• **DATA FOR ANALYSIS**:
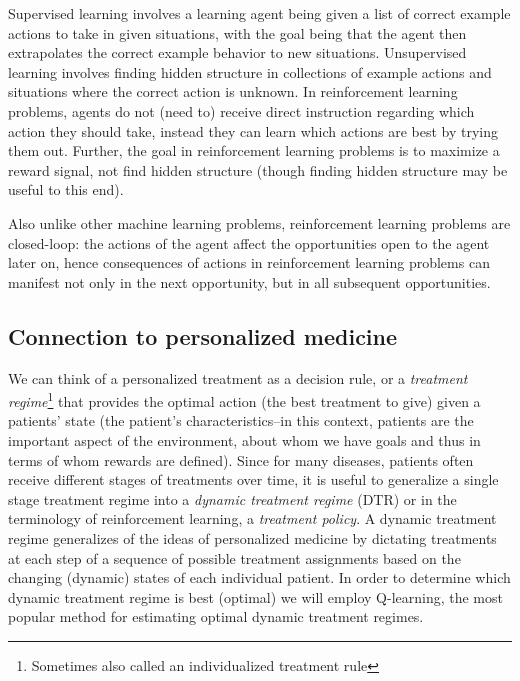 \documentclass[12pt]{article}
\begin{document}
Supervised learning involves a learning agent being given a list of  correct example actions to take in given situations, with the goal being that the agent then extrapolates the correct example behavior to new situations. Unsupervised learning involves finding hidden structure in collections of example actions and situations where the correct action is unknown. In reinforcement learning problems, agents do not (need to) receive direct instruction regarding which action they should take, instead they can learn which actions are best by trying them out. Further, the goal in reinforcement learning problems is to maximize a reward signal, not find hidden structure (though finding hidden structure may be useful to this end).

Also unlike other machine learning problems, reinforcement learning problems are closed-loop: the actions of the agent affect the opportunities open to the agent later on, hence consequences of actions in reinforcement learning problems can manifest not only in the next opportunity, but in all subsequent opportunities.


\subsection{Connection to personalized medicine} %
\label{sub:dynamic_treatment_regimes}

We can think of a personalized treatment as a decision rule, or a \emph{treatment regime}\footnote{Sometimes also called an individualized treatment rule} that provides the optimal action (the best treatment to give) given a patients' state (the patient's characteristics--in this context, patients are the important aspect of the environment, about whom we have goals and thus in terms of whom rewards are defined). Since for many diseases, patients often receive different stages of treatments over time, it is useful to generalize a single stage treatment regime into a \emph{dynamic treatment regime} (DTR) or in the terminology of reinforcement learning, a \emph{treatment policy}. A dynamic treatment regime generalizes of the ideas of personalized medicine by dictating treatments at each step of a sequence of possible treatment assignments based on the changing (dynamic) states of each individual patient. In order to determine which dynamic treatment regime is best (optimal) we will employ Q-learning, the most popular method for estimating optimal dynamic treatment regimes.
\end{document}
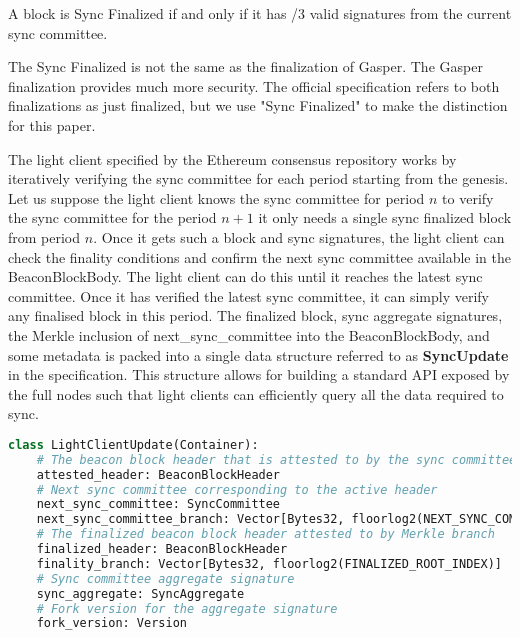 \begin{definition}
  A block is Sync Finalized if and only if it has /3 valid signatures from the current sync committee. 
  \end{definition}
  \begin{remark}
  The Sync Finalized is not the same as the finalization of Gasper. The Gasper finalization provides much more security. 
  The official specification refers to both finalizations as just finalized, but we use "Sync Finalized" to make the distinction for this paper.
  \end{remark}
  The light client specified by the Ethereum consensus repository works by iteratively verifying the sync committee for each period starting from the genesis. 
  Let us suppose the light client knows the sync committee for period $n$ to verify the sync committee for the period $n + 1$ it only needs a single sync finalized block from period $n$. 
  Once it gets such a block and sync signatures, the light client can check the finality conditions and confirm the next sync committee available in the BeaconBlockBody. 
  The light client can do this until it reaches the latest sync committee. 
  Once it has verified the latest sync committee, it can simply verify any finalised block in this period. 
  The finalized block, sync aggregate signatures, the Merkle inclusion of next\_sync\_committee into the BeaconBlockBody, and some metadata is packed into a single data structure referred to as \textbf{SyncUpdate} in the specification. 
  This structure allows for building a standard API exposed by the full nodes such that light clients can efficiently query all the data required to sync.      
  \begin{lstlisting}[language=Python,caption={The above code is from the light client specification \cite{EthereumConcensusSpecs}},captionpos=b]
  class LightClientUpdate(Container):
    # The beacon block header that is attested to by the sync committee
    attested_header: BeaconBlockHeader
    # Next sync committee corresponding to the active header
    next_sync_committee: SyncCommittee
    next_sync_committee_branch: Vector[Bytes32, floorlog2(NEXT_SYNC_COMMITTEE_INDEX)]
    # The finalized beacon block header attested to by Merkle branch
    finalized_header: BeaconBlockHeader
    finality_branch: Vector[Bytes32, floorlog2(FINALIZED_ROOT_INDEX)]
    # Sync committee aggregate signature
    sync_aggregate: SyncAggregate
    # Fork version for the aggregate signature
    fork_version: Version
\end{lstlisting}
  
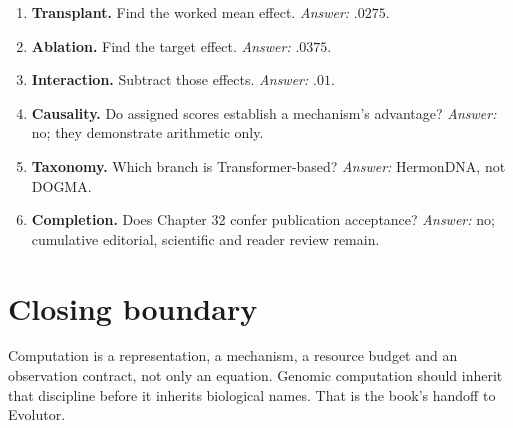 \begin{enumerate}
\emph{Answer:} not without population, inheritance, variation and selection.
\item \textbf{Transplant.} Find the worked mean effect. \emph{Answer:} $.0275$.
\item \textbf{Ablation.} Find the target effect. \emph{Answer:} $.0375$.
\item \textbf{Interaction.} Subtract those effects. \emph{Answer:} $.01$.
\item \textbf{Causality.} Do assigned scores establish a mechanism's advantage?
\emph{Answer:} no; they demonstrate arithmetic only.
\item \textbf{Taxonomy.} Which branch is Transformer-based?
\emph{Answer:} HermonDNA, not DOGMA.
\item \textbf{Completion.} Does Chapter 32 confer publication acceptance?
\emph{Answer:} no; cumulative editorial, scientific and reader review remain.
\end{enumerate}

\section{Closing boundary}
Computation is a representation, a mechanism, a resource budget and an
observation contract, not only an equation. Genomic computation should inherit
that discipline before it inherits biological names. That is the book's
handoff to Evolutor.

• **WHAT NEEDS TO BE DONE**:
From the first line of the entries down to the line with "Supervised learning involves a", print each line exactly; omit any picture.

• **YOUR SOLUTION**:
 \documentclass[12pt]{article}
\begin{document}
Supervised learning involves a learning agent being given a list of  correct example actions to take in given situations, with the goal being that the agent then extrapolates the correct example behavior to new situations. Unsupervised learning involves finding hidden structure in collections of example actions and situations where the correct action is unknown. In reinforcement learning problems, agents do not (need to) receive direct instruction regarding which action they should take, instead they can learn which actions are best by trying them out. Further, the goal in reinforcement learning problems is to maximize a reward signal, not find hidden structure (though finding hidden structure may be useful to this end).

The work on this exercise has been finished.